An example macro to do this calculation can be found in SigMA/examples/test_determine_cutoff.R
. To summarize what is done in the example:
- The best data setting is determined to use in run() function with find_data_setting() function. This simply compares the mutation counts in your dataset to the ones used in training the built in models and returns the closest option.
- Simulations are generated from WGS data using quick_simulations() function
- SigMA is run with the data option determined in step a
- Thresholds for specific FPR and sensitivity settings are determined with get_threshold() function.
- Thresholds are provided to run() function and SigMA is run on the dataset. Columns indicating the presence of Sig3 is generated automatically based by cutting on the
Signature_3_mva
column based on the thresholds fed into the run function.
1. Copy the example to edit it for your own dataset
cd SigMA
cp SigMA/examples/test_determine_cutoff.R test_determine_cutoff_mine.R
2. Edit the input dataset to point to your file with the SigMA input file, to create the input file see lines 1-21 in test.R or test_maf.R.
Replace:
data_dir <- system.file("extdata/matrices/matrices_96dim.rda", package="SigMA")
load(data_dir)
tumor_type <- 'breast'
remove_msi_pole <- F
m <- matrices_96dim[['tcga']][[tumor_type]]
write.table(m, 'tmp.csv', row.names = F, sep = ',', quote = F)
input_file <- 'tmp.csv'
With
input_file <- <path_to_your_local_input>
tumor_type <- tumor_type> # tumor_type for your dataset
remove_msi_pole <- T # F if you are certain there are no mismatch repair deficient or POLE-exo mutated tumors in your dataset
3. Choose a data
option which selects the built in model that will be used
- If you are not sure which data option is the best you can find the suitable starting point by the following lines:
data_val <- find_data_setting(input_file,
tumor_type,
remove_msi_pole = remove_msi_pole)
- OR You can see the available options.
You can set:
data_val <- <your_choice_for_data_setting>
4. Choose false positive rate values or sensitivity values you would like your cutoff to be set at
cut_var <- 'fpr' # you change to 'sen'
fpr_limits <- c(0.1, 0.05) # you can change to e.g. c(0.5, 0.7, 0.9, 1.) for 'sen' setting
5. Run the modified macro
Rscript test_determine_cutoff_mine.R
You will obtain an output file with sensitivity false positive rate and threshold values:
df_sen_fpr_example.csv
and another file with the SigMA results, the name of the output file will be printed on the screen.

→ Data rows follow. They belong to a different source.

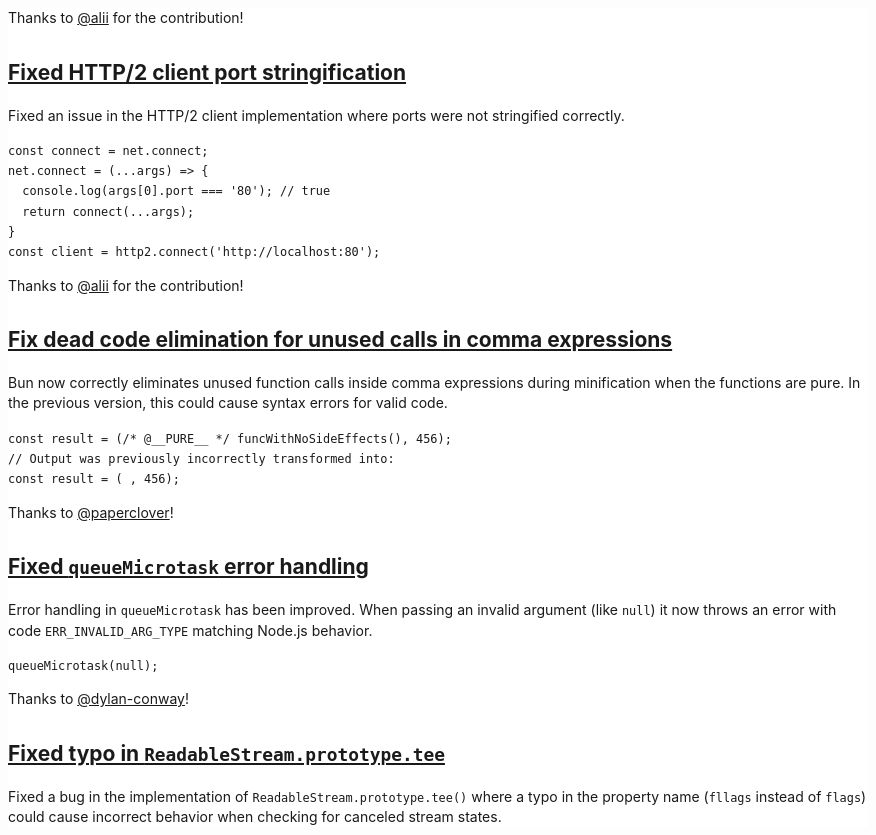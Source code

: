 Thanks to [@alii](https://github.com/alii) for the contribution!


## [Fixed HTTP/2 client port stringification](#fixed-http-2-client-port-stringification)


Fixed an issue in the HTTP/2 client implementation where ports were not stringified correctly.

```
const connect = net.connect;
net.connect = (...args) => {
  console.log(args[0].port === '80'); // true
  return connect(...args);
}
const client = http2.connect('http://localhost:80');
```

Thanks to [@alii](https://github.com/alii) for the contribution!


## [Fix dead code elimination for unused calls in comma expressions](#fix-dead-code-elimination-for-unused-calls-in-comma-expressions)


Bun now correctly eliminates unused function calls inside comma expressions during minification when the functions are pure. In the previous version, this could cause syntax errors for valid code.

```
const result = (/* @__PURE__ */ funcWithNoSideEffects(), 456);
// Output was previously incorrectly transformed into:
const result = ( , 456);
```

Thanks to [@paperclover](https://github.com/paperclover)!


## [Fixed `queueMicrotask` error handling](#fixed-queuemicrotask-error-handling)


Error handling in `queueMicrotask` has been improved. When passing an invalid argument (like `null`) it now throws an error with code `ERR_INVALID_ARG_TYPE` matching Node.js behavior.

```
queueMicrotask(null);
```

Thanks to [@dylan-conway](https://github.com/dylan-conway)!


## [Fixed typo in `ReadableStream.prototype.tee`](#fixed-typo-in-readablestream-prototype-tee)


Fixed a bug in the implementation of `ReadableStream.prototype.tee()` where a typo in the property name (`fllags` instead of `flags`) could cause incorrect behavior when checking for canceled stream states.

If the sensitivity values are too low for reasonable FPR settings or vice versa, this may mean that you need to retune a new classifier rather than simply optimizing the cutoffs for existing models. For this see Option 2 below.
6. To produce the lite file format set one of your new columns in the SigMA output named as pass_mva_<cut_var>_ to be pass_mva_strict
and pass_mva
, for the strict and looser selection thresholds, then use the lite_df() function. In the example macro this is done at the final lines:
if(cut_var == 'fpr' | cut_var == 'fdr'){
strict_limit <- min(limits)
loose_limit <- max(limits)
}else if(cut_var == 'sen'){
strict_limit <- max(limits)
loose_limit <- min(limits)
}else{
stop('cut_var can be sen, fpr or fdr')
}
colnames(df)[colnames(df) == paste0('pass_mva_', cut_var, '_', round(strict_limit, digit = 2))] <- 'pass_mva_strict'
colnames(df)[colnames(df) == paste0('pass_mva_', cut_var, '_', round(loose_limit, digit = 2))] <- 'pass_mva'
df_lite <- lite_df(df)
The categ
column in the saved lite file indicates summarizes the signature categories of the samples in your dataset.